We’ve all been guilty of it.
Anxiously reading through the latest new release from the social platforms promising to create more exposure or new revenue streams for media companies. The optimists among us do the math in our heads. We deploy resources, but are often disappointed in the results. The term “pivot to video” still elicits groans. The pivot to video cost people their jobs and it cost media companies their products.
We chased followership on social platforms only to see algorithms shift.
We chased scale only to see decreased referral traffic and depressed CPMs.
We chased engagement only to realize the vitriol on these platforms was alienating our audiences.
Ultimately, we tried to grow the easy way instead of growing the right way. We invested in someone else’s platform when we should have been investing in ourselves and our audiences.
The decision to experiment and take risks in a competitive industry is smart, but deploying resources to do something innovative on a platform you do not control is not a recipe for enduring success. The organizations that will succeed long term are investing today in the strategies and technologies that allow them to capitalize on their biggest strength — the relationship with their audience as facilitated by the face of their business.
Grappling with the COVID-19 pandemic accelerated a lot of underlying trends in our industry, but none was starker than the humanizing effect it had on media institutions through the connections forged with their writers. We literally let the public into our homes in the hopes of delivering the information that would help our communities.
We took time away from our families to help our audiences better care for theirs and then something amazing happened: subscriptions, reader revenue, and support for media organizations dramatically improved.
Time will tell whether these gains are sustainable but opening up an earnest dialog with them is a surefire way to cement that relationship.
These trends hold true for individuals as well. For years, we have sacrificed our time, effort, and in some cases, our own mental well-being at the altar of social platforms, only to realize we’re creating value for the platforms, but not recognizing ourselves. In some respects, maybe doing it for the clout is enough, but the economics of these platforms mean the return on time invested is low.
It is not only the monetization of that individual that will spur incremental growth, it is the monetization of individual engagement.
Newsletters are great, but there’s a saturation point.
Have you ever replied to a newsletter and opened a dialog with its author? Do you feel guilty when you invariably unsubscribe to a newsletter? If the answer to either of those questions is no, I would argue you haven’t created anything more than a superficial connection to content delivered to you in a different medium.
As an industry, we’ve always been able to generate revenue at the atomic level — one reader consuming something produced for them by a writer. It is the value exchange we got wrong. Gatekeeping our most valuable assets with paywalls or disrupting the user experience by foisting bad ads on people means we are generating revenue by creating friction with consumers. We use our most valuable assets (our writers and their opinions) as bait, not as the primary driver of value.
It is an old problem but one that is starting to be solved in a variety of creative ways by newcomers The Information, Morning Brew and Protocol, as well as storied institutions such as The Washington Post, The Wall Street Journal and The New York Times.

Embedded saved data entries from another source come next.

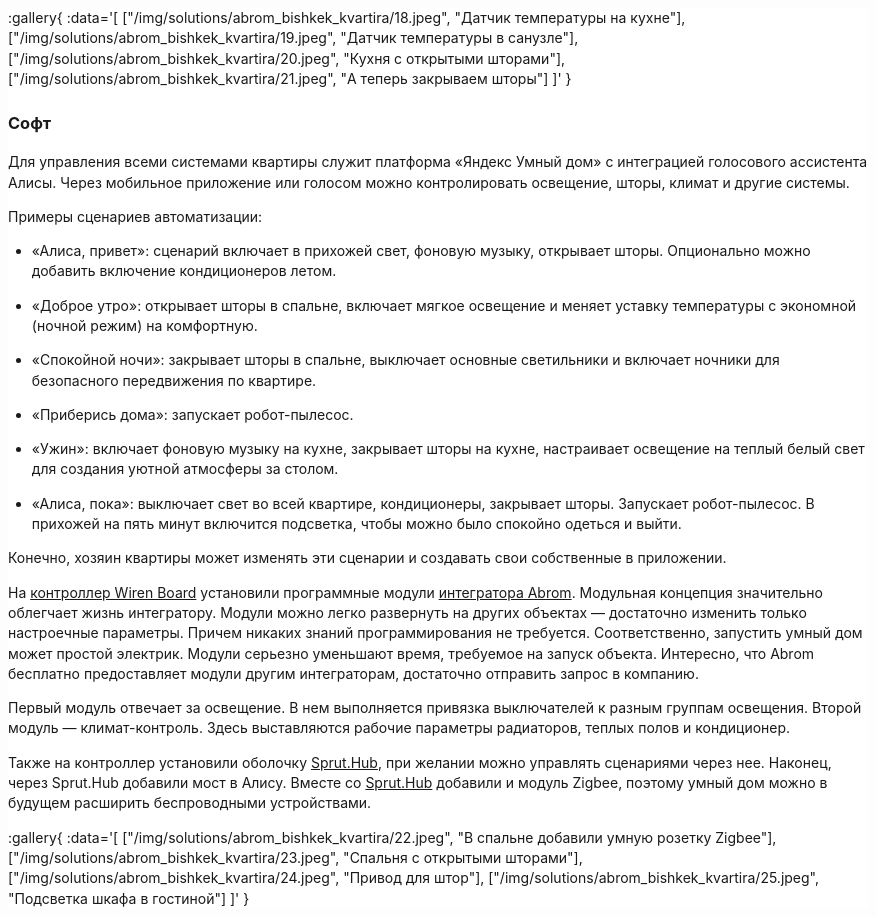 :gallery{
    :data='[
        ["/img/solutions/abrom_bishkek_kvartira/18.jpeg", "Датчик температуры на кухне"],
        ["/img/solutions/abrom_bishkek_kvartira/19.jpeg", "Датчик температуры в санузле"],
        ["/img/solutions/abrom_bishkek_kvartira/20.jpeg", "Кухня с открытыми шторами"],
        ["/img/solutions/abrom_bishkek_kvartira/21.jpeg", "А теперь закрываем шторы"]
    ]'
}

### Софт

Для управления всеми системами квартиры служит платформа «Яндекс Умный дом» с интеграцией голосового ассистента Алисы. Через мобильное приложение или голосом можно контролировать освещение, шторы, климат и другие системы.

Примеры сценариев автоматизации:

* «Алиса, привет»: сценарий включает в прихожей свет, фоновую музыку, открывает шторы. Опционально можно добавить включение кондиционеров летом.

* «Доброе утро»: открывает шторы в спальне, включает мягкое освещение и меняет уставку температуры с экономной (ночной режим) на комфортную.

* «Спокойной ночи»: закрывает шторы в спальне, выключает основные светильники и включает ночники для безопасного передвижения по квартире.

* «Приберись дома»: запускает робот-пылесос.

* «Ужин»: включает фоновую музыку на кухне, закрывает шторы на кухне, настраивает освещение на теплый белый свет для создания уютной атмосферы за столом.

* «Алиса, пока»: выключает свет во всей квартире, кондиционеры, закрывает шторы. Запускает робот-пылесос. В прихожей на пять минут включится подсветка, чтобы можно было спокойно одеться и выйти.

Конечно, хозяин квартиры может изменять эти сценарии и создавать свои собственные в приложении.

На [контроллер Wiren Board](https://wirenboard.com/ru/catalog/kontrollery/) установили программные модули [интегратора Abrom](https://abrom.ru/). Модульная концепция значительно облегчает жизнь интегратору. Модули можно легко развернуть на других объектах — достаточно изменить только настроечные параметры. Причем никаких знаний программирования не требуется. Соответственно, запустить умный дом может простой электрик. Модули серьезно уменьшают время, требуемое на запуск объекта. Интересно, что Abrom бесплатно предоставляет модули другим интеграторам, достаточно отправить запрос в компанию.

Первый модуль отвечает за освещение. В нем выполняется привязка выключателей к разным группам освещения. Второй модуль — климат-контроль. Здесь выставляются рабочие параметры радиаторов, теплых полов и кондиционер.

Также на контроллер установили оболочку [Sprut.Hub](https://spruthub.ru/), при желании можно управлять сценариями через нее. Наконец, через Sprut.Hub добавили мост в Алису. Вместе со [Sprut.Hub](https://spruthub.ru/) добавили и модуль Zigbee, поэтому умный дом можно в будущем расширить беспроводными устройствами.

:gallery{
    :data='[
        ["/img/solutions/abrom_bishkek_kvartira/22.jpeg", "В спальне добавили умную розетку Zigbee"],
        ["/img/solutions/abrom_bishkek_kvartira/23.jpeg", "Спальня с открытыми шторами"],
        ["/img/solutions/abrom_bishkek_kvartira/24.jpeg", "Привод для штор"],
        ["/img/solutions/abrom_bishkek_kvartira/25.jpeg", "Подсветка шкафа в гостиной"]
    ]'
}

I would suggest we have a tremendous opportunity to create new, financially sustainable business models that build value in our platforms and lean into differentiated tech, insight and access to the personalities and topics that make a difference in people’s lives.
The Washington Post has shown that media companies can create monetizable tech that improves user experiences and decreases the reliance on third parties through its launch of Arc and Zeus.
The Information and Morning Brew have succeeded by focusing on building subscriber communities that feel like private clubs.
Barstool has proven that media companies can double as lifestyle brands.
Morning Consult has shown that rich research, analytics and insight can be a differentiated commercial success, while Protocol, The New York Times and The Wall Street Journal prove that treating the voices of your audience as an asset versus a liability is financially sustainable.
Whether that is private text messaging, interactive video conferences, tech that can be licensed, community forums, richer audience polling, merch or creating more interactive experiences, if we challenge ourselves to think differently about the value we can create in concert with our audiences, we will continue to build enduring, defensible value.